Yesterday’s clash between two of the top teams in Bay State girls hockey could be the ultimate litmus test of whether you’re a glass half-full sports fan ... or the glass half-empty type.
Beverly and Duxbury left the ice with a hard-fought 2-2 tie. The half-empty folks might be disappointed that the Panthers (10-1-1) lost a 2-0 lead with five minutes to play, but the optimists had to be happy to see the Orange-and-Black skate with the defending Division 2 state champions, who’ve moved up to D-1 this winter and are arguably the state’s best team at 8-0-3.

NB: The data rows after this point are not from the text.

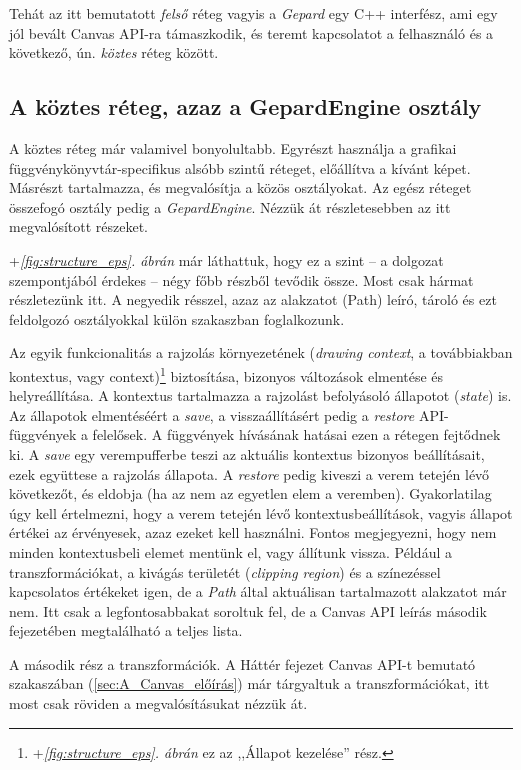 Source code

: \documentclass[12pt]{report}
\theoremstyle{definition}
\newcommand{\inenglish}[1]{\textsl{#1}}
\newcommand{\func}[1]{{\textsl{#1}}}
\begin{document}
Tehát az itt bemutatott \emph{felső} réteg vagyis a \func{Gepard} egy C++
interfész, ami egy jól bevált Canvas API-ra támaszkodik, és teremt kapcsolatot
a felhasználó és a következő, ún. \emph{köztes} réteg között.

    \subsection*{A köztes réteg, azaz a GepardEngine osztály}

A köztes réteg már valamivel bonyolultabb. Egyrészt használja a grafikai
függ\-vény\-könyv\-tár-spe\-ci\-fi\-kus alsóbb szintű réteget, előállítva a
kívánt képet. Másrészt tartalmazza, és megvalósítja a közös osztályokat. Az
egész réteget összefogó osztály pedig a \func{GepardEngine}. Nézzük át
részletesebben az itt megvalósított részeket.

\Az+\emph{\ref{fig:structure_eps}. ábrán} már láthattuk, hogy ez a szint -- a
dolgozat szempontjából érdekes -- négy főbb részből tevődik össze. Most csak
hármat részletezünk itt. A negyedik résszel, azaz az alakzatot (Path) leíró,
tároló és ezt feldolgozó osztályokkal külön szakaszban foglalkozunk.

Az egyik funkcionalitás a rajzolás környezetének (\inenglish{drawing context},
a továbbiakban kontextus, vagy
context)\footnote{\Az+\emph{\ref{fig:structure_eps}. ábrán} ez az ,,Állapot
kezelése'' rész.} biztosítása, bizonyos változások elmentése és helyreállítása.
A kontextus tartalmazza a rajzolást befolyásoló állapotot (\inenglish{state})
is. Az állapotok elmentéséért a \func{save}, a visszaállításért pedig a
\func{restore} API-függvények a felelősek. A függvények hívásának hatásai ezen
a rétegen fejtődnek ki. A \func{save} egy verempufferbe teszi az aktuális
kontextus bizonyos beállításait, ezek együttese a rajzolás állapota. A
\func{restore} pedig kiveszi a verem tetején lévő következőt, és eldobja (ha az
nem az egyetlen elem a veremben). Gyakorlatilag úgy kell értelmezni, hogy a
verem tetején lévő kontextusbeállítások, vagyis állapot értékei az érvényesek,
azaz ezeket kell használni. Fontos megjegyezni, hogy nem minden kontextusbeli
elemet mentünk el, vagy állítunk vissza. Például a transzformációkat, a kivágás
területét (\inenglish{clipping region}) és a színezéssel kapcsolatos értékeket
igen, de a \func{Path} által aktuálisan tartalmazott alakzatot már nem. Itt
csak a legfontosabbakat soroltuk fel, de a Canvas API leírás
második fejezetében megtalálható a teljes lista.

A második rész a transzformációk. A Háttér fejezet Canvas API-t bemutató
szakaszában (\ref{sec:A_Canvas_előírás}) már tárgyaltuk a transzformációkat, itt
most csak röviden a megvalósításukat nézzük át.
\end{document}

“We’ll take it. Overall, it was a very good effort,” said Beverly coach Brian Seabury. “Duxbury is deep, strong and fast, and this game didn’t do much to change my opinion that they might be the best in the state.
“To shut them out for 40 minutes was great, but we would’ve liked to have finished.”
The Panthers grabbed the lead with two quick strikes in the first period. Defenseman Caitlin McBride opened the scoring assisted by Anna O’Neill, and 47 seconds later Kristen McCarthy made it 2-0 assisted by Nicole Woods and Julia Nearis.
Beverly had a chance to extend its lead with a man advantage early in third, but couldn’t convert.
The Dragons finally struck back with 4:56 to play, and tied the game with 3:43 left in the third. Duxbury then went on a power play looking to take the lead, but Beverly’s penalty killers came up with the kill.
“They came in hard and aggressive in the third, which we knew they would. We tried to stick to defense and play disciplined,” said Seabury.
“I thought out defensemen, McBride, Anna Hayden and Rachel Spencer, were terrific. Duxbury was a big, fast strong team and with all the minutes those three play, they did a really nice job. They kept them at bay for as long as they could.”
Beverly goaltender Madison Jalbert made 28 saves and had one of her stronger games in net.
The Panthers are back at it tomorrow when they face Northeastern Hockey League rival Winthrop in Gloucester, with the Vikings coming off an upset win over St. Mary’s over the weekend.
“The style of this game was different. It wasn’t up-and-down, wasn’t a run-and-go kind of game,” said Seabury. “It was a working-style game, one of those games you just want to grind out. We almost did, but we didn’t quite get all the way there.”